There was another reason why I couldn’t do it, a bigger and better reason. I couldn’t turn him in because I believed him. I trusted him. Whatever did or didn’t happen in that flat that night or any other night, I knew he didn’t murder that woman. Murder requires intent, the mens rea, and there was no way Ed would ever intend to kill someone. No matter how mad or bad the situation, he would never have killed her to save himself. It just wasn’t credible. Nothing Pullen or anyone else could say could make me change my mind. And if I believed him, if I believed in him, I had to go through with this. Ed was a man who saved lives. He was a man who gave life, he didn’t take it. And they weren’t charging him with adultery.
The door opened. DI Pullen was holding a styrofoam cup of milky tea in one hand and a paper cone filled with water in the other. He didn’t apologize for leaving me so long, even after I gave a theatrical glance at my watch. It was important to let him know the innocent don’t like having their time wasted. I gave the cone an ironic look – whoever thought that was a sensible design? – and drank it in a single swoop. Another man, not James, had followed Pullen in. He had small black eyes and curly hair over his collar and a moustache which ran under his long thin nose like a water rat. I thought moustaches, like squash players, had run out of road at the end of the 1970s. ‘Never trust a man with a moustache,’ my mother had said by way of explanation when she sacked the gardener,
Oakham, for sleeping with Kelly, the second wife of old Peter, who’d run the village shop and pulled pints part-time in the Leg of Mutton and Cauliflower in the village since my mother was in short skirts.
Pullen perfunctorily introduced the moustache – ‘This is Philips’ – no rank offered. He wore a grey suit with the widest lapels since Abba won the Eurovision, trousers flaring east–west, and a tight waistcoat, top and bottom buttons undone. A kipper tie with a vast Windsor knot was flying half-mast. Philips nodded but made no attempt to shake my half-proffered hand, which hung momentarily in mid-air, limp and uncertain. The incongruity of his suit and low-slung way he stared at me made me uneasy. This was a man who wouldn’t trust his own shadow. Pullen grunted.
‘Vending machine.’
‘Stay, you get real tea,’ Philips added without a flicker of humour.

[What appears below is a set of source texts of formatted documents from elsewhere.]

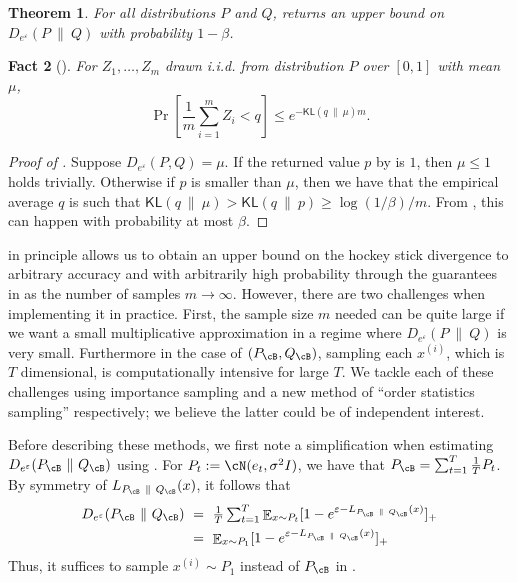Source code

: \documentclass[twoside]{article}
\newtheorem{theorem}{Theorem}[section]
\newtheorem{fact}[theorem]{Fact}
\theoremstyle{definition}
\DeclareMathOperator*{\E}{\mathbb{E}}
\newcommand{\eps}{\varepsilon}
\newcommand{\sq}[1]{\left [ #1 \right ]}
\newcommand{\Deps}{D_{e^{\eps}}}
\newcommand{\KL}{\mathsf{KL}}
\newcommand{\PB}{P_{\cB}}
\newcommand{\QB}{Q_{\cB}}
\begin{document}
\begin{theorem}\label{thm:high-prob-delta}
For all distributions $P$ and $Q$,  returns an upper bound on $\Deps(P ~\|~ Q)$ with probability $1 - \beta$.
\end{theorem}

\begin{fact}[\cite{hoeffding63probability}]\label{fact:hoeffding}
For $Z_1, \ldots, Z_m$ drawn i.i.d. from distribution $P$ over $[0, 1]$ with mean $\mu$, %
\[\textstyle
\Pr\sq{\frac1m \sum_{i=1}^m Z_i < q} \le e^{-\KL(q ~\|~ \mu) m}.
\]
\end{fact}
\begin{proof}[Proof of ]
Suppose $\Deps(P, Q) = \mu$. If the returned value $p$ by  is $1$, then $\mu \le 1$ holds trivially. Otherwise if $p$ is smaller than $\mu$, then we have that the empirical average $q$ is such that $\KL(q ~\|~ \mu) > \KL(q ~\|~ p) \ge \log(1/\beta) / m$. From , this can happen with probability at most $\beta$.
\end{proof}
 in principle allows us to obtain an upper bound on the hockey stick divergence to arbitrary accuracy and with arbitrarily high probability through the guarantees in  as the number of samples $m\to\infty$.
However, there are two challenges when implementing it in practice. First, the sample size $m$ needed can be quite large if we want a small multiplicative approximation in a regime where $\Deps(P ~\|~ Q)$ is very small. Furthermore in the case of $(\PB, \QB)$, sampling each $x^{(i)}$, which is $T$ dimensional, is computationally intensive for large $T$. We tackle each of these challenges using importance sampling and a new method of ``order statistics sampling'' respectively; we believe the latter could be of independent interest.

Before describing these methods, we first note a simplification when estimating $\Deps(\PB ~\|~ \QB)$ using . For $P_t := \cN(e_t, \sigma^2 I)$, we have that $\PB = \sum_{t=1}^T \frac1T P_t$. By symmetry of $L_{\PB ~\|~ \QB}(x)$, it follows that
\begin{align*}
\Deps(\PB ~\|~ \QB)
&\textstyle~=~ \frac1T \sum_{t=1}^T \E_{x \sim P_t} [1 - e^{\eps - L_{\PB ~\|~ \QB}(x)}]_+\\
&\textstyle~=~ \E_{x \sim P_1} [1 - e^{\eps - L_{\PB ~\|~ \QB}(x)}]_+
\end{align*}
Thus, it suffices to sample $x^{(i)} \sim P_1$ instead of $\PB$ in .
\end{document}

Pullen sat down opposite me. Philips leant against the wall. I reminded myself these men were capable of putting Ed away for a very long time for a crime he didn’t commit. It was essential I focused on that.
Pullen felt in his pocket and pulled out an old-style tape recorder. Was that budget cuts or was he telling me he was an old-style gumshoe, a detective who would nose his way to the truth through thinking about clues, motives, coincidences, without any help from new-fangled technology? He laboriously adjusted the microphone so it was pointing towards me and clicked the recorder to ‘record’. He started by repeating the questions he’d asked me at home. Why did I think Ms Lyall had sent Ed flowers?
‘I can only assume because my husband had helped her by fixing her plumbing on the morning after he’d stayed at her flat and she was kind enough to thank him with flowers. She didn’t need to, he certainly didn’t expect it given whatever he did was pretty minor, but it seems she did. I’ve told you that.’
‘Mr Philips would like to hear.’
‘I’ve just told him.’
I didn’t mean it to come out quite like that, so arrogant and adversarial, but it was their decision to bring me in.